C++11 - declaring non-static data members as 'auto'

53
votes

Does C++11 allow declaring non-static data members as 'auto' if they are initialized in the declaration? For example:

struct S
{
    auto x = 5;  // in place of 'int x = 5;', which is definitely allowed
};

GCC 4.7 rejects the above code, while it accepts int x = 5;.

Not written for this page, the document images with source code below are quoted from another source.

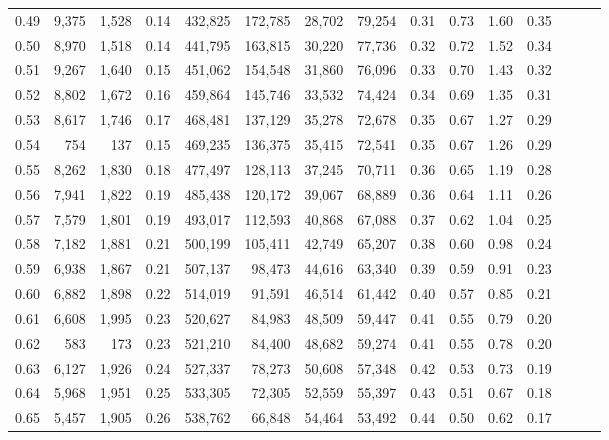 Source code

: \begin{tabular}{rrrrrrrrrrrrrrr}
0.49 &   9,375 &  1,528 &  0.14 &  432,825 &  172,785 &   28,702 &   79,254 &  0.31 &  0.73 &  1.60 &      0.35 \\
0.50 &   8,970 &  1,518 &  0.14 &  441,795 &  163,815 &   30,220 &   77,736 &  0.32 &  0.72 &  1.52 &      0.34 \\
0.51 &   9,267 &  1,640 &  0.15 &  451,062 &  154,548 &   31,860 &   76,096 &  0.33 &  0.70 &  1.43 &      0.32 \\
0.52 &   8,802 &  1,672 &  0.16 &  459,864 &  145,746 &   33,532 &   74,424 &  0.34 &  0.69 &  1.35 &      0.31 \\
0.53 &   8,617 &  1,746 &  0.17 &  468,481 &  137,129 &   35,278 &   72,678 &  0.35 &  0.67 &  1.27 &      0.29 \\
0.54 &     754 &    137 &  0.15 &  469,235 &  136,375 &   35,415 &   72,541 &  0.35 &  0.67 &  1.26 &      0.29 \\
0.55 &   8,262 &  1,830 &  0.18 &  477,497 &  128,113 &   37,245 &   70,711 &  0.36 &  0.65 &  1.19 &      0.28 \\
0.56 &   7,941 &  1,822 &  0.19 &  485,438 &  120,172 &   39,067 &   68,889 &  0.36 &  0.64 &  1.11 &      0.26 \\
0.57 &   7,579 &  1,801 &  0.19 &  493,017 &  112,593 &   40,868 &   67,088 &  0.37 &  0.62 &  1.04 &      0.25 \\
0.58 &   7,182 &  1,881 &  0.21 &  500,199 &  105,411 &   42,749 &   65,207 &  0.38 &  0.60 &  0.98 &      0.24 \\
0.59 &   6,938 &  1,867 &  0.21 &  507,137 &   98,473 &   44,616 &   63,340 &  0.39 &  0.59 &  0.91 &      0.23 \\
0.60 &   6,882 &  1,898 &  0.22 &  514,019 &   91,591 &   46,514 &   61,442 &  0.40 &  0.57 &  0.85 &      0.21 \\
0.61 &   6,608 &  1,995 &  0.23 &  520,627 &   84,983 &   48,509 &   59,447 &  0.41 &  0.55 &  0.79 &      0.20 \\
0.62 &     583 &    173 &  0.23 &  521,210 &   84,400 &   48,682 &   59,274 &  0.41 &  0.55 &  0.78 &      0.20 \\
0.63 &   6,127 &  1,926 &  0.24 &  527,337 &   78,273 &   50,608 &   57,348 &  0.42 &  0.53 &  0.73 &      0.19 \\
0.64 &   5,968 &  1,951 &  0.25 &  533,305 &   72,305 &   52,559 &   55,397 &  0.43 &  0.51 &  0.67 &      0.18 \\
0.65 &   5,457 &  1,905 &  0.26 &  538,762 &   66,848 &   54,464 &   53,492 &  0.44 &  0.50 &  0.62 &      0.17 \\

\end{tabular}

Assuming this is not a compiler bug but rather the standard really doesn't allow it, why not? It would be just as useful as declaring local variables auto.

2
c++c++11autovariable-declaration
It is allowed to declare a static data member this way, but not a non-static data member (see the list of allowed auto uses in C++11 §7.1.6.4). Off the top of my head, I can't think of a good reason why it is prohibited, though I would definitely consider this to be an abuse of auto.James McNellis
@JamesMcNellis: Why would you consider this an abuse of auto? What is the difference between having a variable with a long/complicated type name (so that it is desirable to use auto rather than write out its type) at class scope vs. having one at local scope?HighCommander4
At block scope I know how the variable is being used. At class scope or namespace scope, I do not necessarily know how the variable is being used. Consider, for example, the more general auto x = f(a, b, c);: I'd have to go find all of the f() functions and perform overload resolution in my head to figure out the type of x. At least at local scope I can look to see what is being done with x and try to deduce from that what its type is. auto is insanely useful, but it shouldn't be used everywhere.James McNellis
@JamesMcNellis: Interestingly, auto is allowed at namespace scope. I don't see why class scope is singled out like that...HighCommander4
See this ISOCPP mailing list discussion about a prototype implementation of non-static auto members, and also the committee's discussion thereof recorded in N3897 Auto-type members.Casey

2 Answers

67
votes

The rule for prohibiting non-static members is in 7.1.6.4 clause 4:

The auto type-specifier can also be used in declaring a variable in the condition of a selection statement (6.4) or an iteration statement (6.5), in the type-specifier-seq in the new-type-id or type-id of a new-expression (5.3.4), in a for-range-declaration, and in declaring a static data member with a brace-or-equal-initializer that appears within the member-specification of a class definition (9.4.2).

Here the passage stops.